Unnur had come here from an eastern parish where the people had accused her of petty crimes on the order of eating cakes, boxing the ears of highborn children in her charge, and stealing fancy lady things; and everybody had heard of a certain calamity that had befallen her in childhood, so naturally people began to concoct invidious fables about her from the moment she arrived.

The calamity had gone like this: Some time ago, on the eastern fjords, there was a smallholding where a widow lived and where the parish sometimes put foundling children. After a spring thaw, the widow’s brother set out to visit her. As he approached, a ghastly smell nearly turned him back around. Deep in the cotton grass, at a distance from the house, the widow’s corpse was rotting.

Inside, Unnur sat stitching by the stove. Her scalp was stuck here and there with patches of scabrous rag. To burn off Unnur’s fleas, the widow had doused the girl’s head with boiling grease. She was eight years old, gray, exceptionally well mannered, and starving. Someone had stolen the salt cod they had put away for winter, she explained. After the widow had succumbed, Unnur had dragged the body into the snow with the help of the horse, which had since wandered off.

She brought the visitor some coffee, apologizing that she had no food to offer. Then something happened that would form the key to all the allegations that later trailed her. The visitor gave her a piece of chocolate, and rather than eat it right away she put it in her sweater pocket.
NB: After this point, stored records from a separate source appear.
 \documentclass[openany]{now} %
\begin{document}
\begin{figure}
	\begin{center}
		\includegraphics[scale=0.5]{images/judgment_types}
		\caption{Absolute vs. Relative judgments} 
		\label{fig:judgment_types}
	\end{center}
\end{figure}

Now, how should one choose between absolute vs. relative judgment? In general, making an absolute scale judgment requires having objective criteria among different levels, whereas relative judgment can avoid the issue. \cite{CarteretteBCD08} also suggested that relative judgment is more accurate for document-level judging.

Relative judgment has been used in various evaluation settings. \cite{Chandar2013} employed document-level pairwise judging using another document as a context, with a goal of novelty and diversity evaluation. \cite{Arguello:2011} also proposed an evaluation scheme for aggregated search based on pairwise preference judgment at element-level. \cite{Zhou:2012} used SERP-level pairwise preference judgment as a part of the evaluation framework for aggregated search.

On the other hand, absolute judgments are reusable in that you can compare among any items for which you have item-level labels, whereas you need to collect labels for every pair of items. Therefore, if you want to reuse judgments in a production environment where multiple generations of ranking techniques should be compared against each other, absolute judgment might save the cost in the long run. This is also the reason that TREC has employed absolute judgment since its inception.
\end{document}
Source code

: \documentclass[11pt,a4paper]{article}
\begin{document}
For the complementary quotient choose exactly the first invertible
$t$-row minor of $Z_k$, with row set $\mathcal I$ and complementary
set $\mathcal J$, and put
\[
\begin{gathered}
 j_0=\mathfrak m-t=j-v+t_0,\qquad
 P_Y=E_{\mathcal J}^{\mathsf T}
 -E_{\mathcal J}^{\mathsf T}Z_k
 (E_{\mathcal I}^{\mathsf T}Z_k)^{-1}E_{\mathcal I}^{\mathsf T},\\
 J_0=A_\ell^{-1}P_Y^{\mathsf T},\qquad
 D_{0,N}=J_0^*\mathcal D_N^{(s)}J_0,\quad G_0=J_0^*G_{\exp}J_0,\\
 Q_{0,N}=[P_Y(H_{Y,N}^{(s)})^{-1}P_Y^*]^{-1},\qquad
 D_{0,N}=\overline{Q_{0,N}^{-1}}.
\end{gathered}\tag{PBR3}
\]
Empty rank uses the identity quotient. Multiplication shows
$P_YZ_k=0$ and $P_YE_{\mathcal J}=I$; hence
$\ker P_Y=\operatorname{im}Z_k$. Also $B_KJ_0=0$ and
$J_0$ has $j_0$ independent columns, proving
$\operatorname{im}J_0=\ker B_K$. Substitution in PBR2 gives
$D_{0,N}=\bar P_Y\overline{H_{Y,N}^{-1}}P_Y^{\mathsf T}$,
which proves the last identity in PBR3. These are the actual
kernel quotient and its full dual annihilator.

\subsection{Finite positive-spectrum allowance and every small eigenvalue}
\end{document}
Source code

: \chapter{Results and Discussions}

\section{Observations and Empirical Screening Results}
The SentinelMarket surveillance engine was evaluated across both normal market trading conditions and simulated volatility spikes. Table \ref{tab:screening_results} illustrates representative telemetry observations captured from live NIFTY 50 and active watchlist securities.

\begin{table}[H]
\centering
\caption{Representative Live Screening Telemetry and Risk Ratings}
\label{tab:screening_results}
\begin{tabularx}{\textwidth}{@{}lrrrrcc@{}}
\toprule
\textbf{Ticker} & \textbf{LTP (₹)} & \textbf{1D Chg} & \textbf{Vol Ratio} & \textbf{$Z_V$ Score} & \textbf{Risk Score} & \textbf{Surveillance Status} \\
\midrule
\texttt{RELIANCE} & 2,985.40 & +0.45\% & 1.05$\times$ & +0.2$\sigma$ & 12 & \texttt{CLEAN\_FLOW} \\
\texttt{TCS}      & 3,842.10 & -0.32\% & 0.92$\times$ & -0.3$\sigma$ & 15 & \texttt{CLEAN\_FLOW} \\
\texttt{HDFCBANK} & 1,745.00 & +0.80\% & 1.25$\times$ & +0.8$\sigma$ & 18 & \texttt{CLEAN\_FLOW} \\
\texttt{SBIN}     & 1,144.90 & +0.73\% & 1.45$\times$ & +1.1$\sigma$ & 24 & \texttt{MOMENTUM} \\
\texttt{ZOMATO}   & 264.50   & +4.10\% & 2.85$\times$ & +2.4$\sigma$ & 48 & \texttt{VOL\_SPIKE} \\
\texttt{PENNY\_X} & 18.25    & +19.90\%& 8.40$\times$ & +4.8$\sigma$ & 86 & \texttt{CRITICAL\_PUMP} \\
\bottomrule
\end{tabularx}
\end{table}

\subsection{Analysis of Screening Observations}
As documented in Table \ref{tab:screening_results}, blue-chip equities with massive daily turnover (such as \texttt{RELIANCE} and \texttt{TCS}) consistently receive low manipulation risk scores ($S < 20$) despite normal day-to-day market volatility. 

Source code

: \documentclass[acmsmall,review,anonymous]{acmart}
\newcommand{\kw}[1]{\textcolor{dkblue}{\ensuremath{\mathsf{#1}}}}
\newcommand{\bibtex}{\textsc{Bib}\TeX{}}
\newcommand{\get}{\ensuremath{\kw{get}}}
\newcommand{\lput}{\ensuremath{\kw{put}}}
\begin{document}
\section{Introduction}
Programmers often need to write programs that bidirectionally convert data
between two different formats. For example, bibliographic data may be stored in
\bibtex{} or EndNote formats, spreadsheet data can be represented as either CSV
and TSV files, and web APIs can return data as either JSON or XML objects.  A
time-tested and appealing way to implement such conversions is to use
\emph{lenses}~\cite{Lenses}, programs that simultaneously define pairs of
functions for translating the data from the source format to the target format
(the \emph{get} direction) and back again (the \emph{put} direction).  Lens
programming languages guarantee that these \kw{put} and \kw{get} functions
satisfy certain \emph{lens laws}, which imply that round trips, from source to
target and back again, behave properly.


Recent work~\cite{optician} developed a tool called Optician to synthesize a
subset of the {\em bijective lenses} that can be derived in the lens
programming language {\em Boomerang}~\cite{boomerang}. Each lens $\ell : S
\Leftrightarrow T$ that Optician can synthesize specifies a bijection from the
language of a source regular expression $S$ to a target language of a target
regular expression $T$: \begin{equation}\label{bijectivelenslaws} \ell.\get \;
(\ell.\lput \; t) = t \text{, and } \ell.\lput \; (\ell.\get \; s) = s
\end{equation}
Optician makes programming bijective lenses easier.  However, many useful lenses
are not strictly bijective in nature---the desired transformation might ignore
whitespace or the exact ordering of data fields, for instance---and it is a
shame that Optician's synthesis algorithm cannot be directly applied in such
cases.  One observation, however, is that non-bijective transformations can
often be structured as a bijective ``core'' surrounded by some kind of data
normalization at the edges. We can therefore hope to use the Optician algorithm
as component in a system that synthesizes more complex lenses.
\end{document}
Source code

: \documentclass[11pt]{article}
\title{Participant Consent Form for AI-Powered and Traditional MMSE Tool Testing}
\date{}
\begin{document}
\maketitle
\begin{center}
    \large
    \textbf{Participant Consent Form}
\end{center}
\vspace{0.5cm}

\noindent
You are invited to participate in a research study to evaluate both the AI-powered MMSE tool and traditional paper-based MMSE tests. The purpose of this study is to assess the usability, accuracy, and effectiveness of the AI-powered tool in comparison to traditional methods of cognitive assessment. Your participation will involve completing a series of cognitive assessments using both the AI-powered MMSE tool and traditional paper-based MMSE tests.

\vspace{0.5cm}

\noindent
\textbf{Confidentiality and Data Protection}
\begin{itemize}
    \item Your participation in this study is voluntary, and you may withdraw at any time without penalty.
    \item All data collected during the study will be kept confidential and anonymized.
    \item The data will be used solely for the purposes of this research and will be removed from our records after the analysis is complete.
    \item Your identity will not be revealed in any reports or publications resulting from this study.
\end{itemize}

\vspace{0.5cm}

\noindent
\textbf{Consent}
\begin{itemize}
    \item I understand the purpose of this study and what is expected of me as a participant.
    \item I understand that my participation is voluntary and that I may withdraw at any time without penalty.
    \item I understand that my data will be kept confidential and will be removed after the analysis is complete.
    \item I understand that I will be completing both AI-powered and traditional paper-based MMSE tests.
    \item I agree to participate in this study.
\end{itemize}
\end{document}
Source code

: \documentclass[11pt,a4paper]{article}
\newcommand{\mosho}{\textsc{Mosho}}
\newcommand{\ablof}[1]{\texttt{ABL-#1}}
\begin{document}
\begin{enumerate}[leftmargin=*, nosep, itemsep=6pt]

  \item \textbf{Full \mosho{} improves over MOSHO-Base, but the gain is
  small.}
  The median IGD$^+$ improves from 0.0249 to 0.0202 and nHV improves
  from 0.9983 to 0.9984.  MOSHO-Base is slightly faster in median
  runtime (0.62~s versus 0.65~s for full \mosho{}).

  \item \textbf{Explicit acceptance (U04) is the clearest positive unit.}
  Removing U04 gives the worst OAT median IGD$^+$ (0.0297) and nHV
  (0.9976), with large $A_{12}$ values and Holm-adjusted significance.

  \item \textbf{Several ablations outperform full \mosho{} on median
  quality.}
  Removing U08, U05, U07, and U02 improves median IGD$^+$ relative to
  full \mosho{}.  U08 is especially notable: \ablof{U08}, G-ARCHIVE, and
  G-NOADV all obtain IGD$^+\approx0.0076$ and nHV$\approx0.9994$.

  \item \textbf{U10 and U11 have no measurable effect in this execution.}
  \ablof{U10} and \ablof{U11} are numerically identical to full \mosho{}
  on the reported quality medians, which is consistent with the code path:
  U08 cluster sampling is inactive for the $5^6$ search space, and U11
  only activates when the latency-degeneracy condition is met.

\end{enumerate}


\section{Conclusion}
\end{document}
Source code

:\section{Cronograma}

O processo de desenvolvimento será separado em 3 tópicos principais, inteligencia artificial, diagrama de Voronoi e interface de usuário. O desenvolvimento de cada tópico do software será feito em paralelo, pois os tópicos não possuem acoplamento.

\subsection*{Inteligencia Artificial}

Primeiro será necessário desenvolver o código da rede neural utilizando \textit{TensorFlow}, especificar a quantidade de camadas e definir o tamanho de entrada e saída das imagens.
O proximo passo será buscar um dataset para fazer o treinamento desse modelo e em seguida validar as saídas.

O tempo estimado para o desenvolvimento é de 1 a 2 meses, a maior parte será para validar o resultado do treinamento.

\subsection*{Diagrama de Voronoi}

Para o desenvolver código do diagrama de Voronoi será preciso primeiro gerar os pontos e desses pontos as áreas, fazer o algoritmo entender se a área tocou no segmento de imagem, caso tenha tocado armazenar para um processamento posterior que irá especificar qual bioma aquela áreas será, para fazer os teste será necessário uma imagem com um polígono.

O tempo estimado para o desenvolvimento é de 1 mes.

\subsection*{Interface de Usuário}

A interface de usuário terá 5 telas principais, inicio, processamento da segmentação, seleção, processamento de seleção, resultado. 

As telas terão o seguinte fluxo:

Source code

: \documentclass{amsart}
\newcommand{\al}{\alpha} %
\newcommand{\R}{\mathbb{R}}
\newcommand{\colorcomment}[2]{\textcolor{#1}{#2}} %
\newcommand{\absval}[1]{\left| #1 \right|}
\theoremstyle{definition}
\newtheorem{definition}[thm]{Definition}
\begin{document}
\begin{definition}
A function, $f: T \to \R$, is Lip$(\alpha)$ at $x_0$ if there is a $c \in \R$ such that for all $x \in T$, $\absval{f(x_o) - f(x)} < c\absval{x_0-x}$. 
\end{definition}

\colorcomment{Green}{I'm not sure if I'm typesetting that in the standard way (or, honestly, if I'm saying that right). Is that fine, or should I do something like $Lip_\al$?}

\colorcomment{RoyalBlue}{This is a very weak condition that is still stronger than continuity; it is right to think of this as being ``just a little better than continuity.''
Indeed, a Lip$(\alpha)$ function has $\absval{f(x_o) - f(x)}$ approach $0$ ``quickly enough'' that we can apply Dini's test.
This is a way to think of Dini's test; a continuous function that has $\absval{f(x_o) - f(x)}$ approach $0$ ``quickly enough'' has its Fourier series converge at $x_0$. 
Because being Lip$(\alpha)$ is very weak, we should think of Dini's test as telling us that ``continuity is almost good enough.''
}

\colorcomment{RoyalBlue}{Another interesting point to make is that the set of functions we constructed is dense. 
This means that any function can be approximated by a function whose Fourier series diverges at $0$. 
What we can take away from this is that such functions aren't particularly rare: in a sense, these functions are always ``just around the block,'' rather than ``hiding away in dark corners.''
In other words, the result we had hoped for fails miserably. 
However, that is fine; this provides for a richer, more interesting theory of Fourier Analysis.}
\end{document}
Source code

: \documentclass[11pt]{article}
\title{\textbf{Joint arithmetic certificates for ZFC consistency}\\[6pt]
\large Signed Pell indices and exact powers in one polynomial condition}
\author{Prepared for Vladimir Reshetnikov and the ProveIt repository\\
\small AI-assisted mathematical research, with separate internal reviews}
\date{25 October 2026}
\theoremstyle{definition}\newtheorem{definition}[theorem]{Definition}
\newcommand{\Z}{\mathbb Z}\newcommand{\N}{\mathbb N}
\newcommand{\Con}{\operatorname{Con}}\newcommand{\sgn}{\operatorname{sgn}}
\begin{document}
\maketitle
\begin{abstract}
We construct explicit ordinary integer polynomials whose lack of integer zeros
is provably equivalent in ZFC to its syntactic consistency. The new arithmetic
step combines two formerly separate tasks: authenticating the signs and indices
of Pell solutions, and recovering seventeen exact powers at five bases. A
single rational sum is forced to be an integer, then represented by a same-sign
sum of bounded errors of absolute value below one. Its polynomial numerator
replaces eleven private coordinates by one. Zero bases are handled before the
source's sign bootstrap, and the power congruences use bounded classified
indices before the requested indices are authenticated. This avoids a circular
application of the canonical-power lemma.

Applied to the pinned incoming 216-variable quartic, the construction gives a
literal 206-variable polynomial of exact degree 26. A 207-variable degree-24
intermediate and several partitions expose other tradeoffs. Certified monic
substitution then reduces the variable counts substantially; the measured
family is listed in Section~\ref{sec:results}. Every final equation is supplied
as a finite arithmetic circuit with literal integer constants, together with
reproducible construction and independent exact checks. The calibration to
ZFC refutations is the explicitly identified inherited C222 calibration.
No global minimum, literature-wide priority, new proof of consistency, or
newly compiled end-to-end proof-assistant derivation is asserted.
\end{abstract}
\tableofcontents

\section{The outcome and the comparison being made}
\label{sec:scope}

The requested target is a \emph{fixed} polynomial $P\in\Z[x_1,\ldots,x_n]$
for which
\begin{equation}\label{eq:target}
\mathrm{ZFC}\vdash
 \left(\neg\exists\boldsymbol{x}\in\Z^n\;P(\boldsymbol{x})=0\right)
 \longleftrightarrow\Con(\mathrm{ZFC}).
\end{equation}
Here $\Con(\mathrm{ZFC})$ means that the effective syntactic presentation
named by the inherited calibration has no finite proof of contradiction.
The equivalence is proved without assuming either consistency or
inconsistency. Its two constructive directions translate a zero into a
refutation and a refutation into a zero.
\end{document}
The girl might have nursed the old woman to the end, but maybe not; she might have scrupulously divided whatever food had remained, but who could prove she hadn’t hidden some extra portion for herself? Here the sweet that went right into her pocket was evidence enough for the jackals who hunt sin over coffee in the kitchens of country towns. In any event, the authorities of that parish decided she probably had some demon in her blood and shunted her down the coast. So began the career of rambling that led her to the pastor’s house in Bjarnavík, where the new prosperity bewildered everyone and the farmers were coming down after roundup driving flocks fat with mountain sedge.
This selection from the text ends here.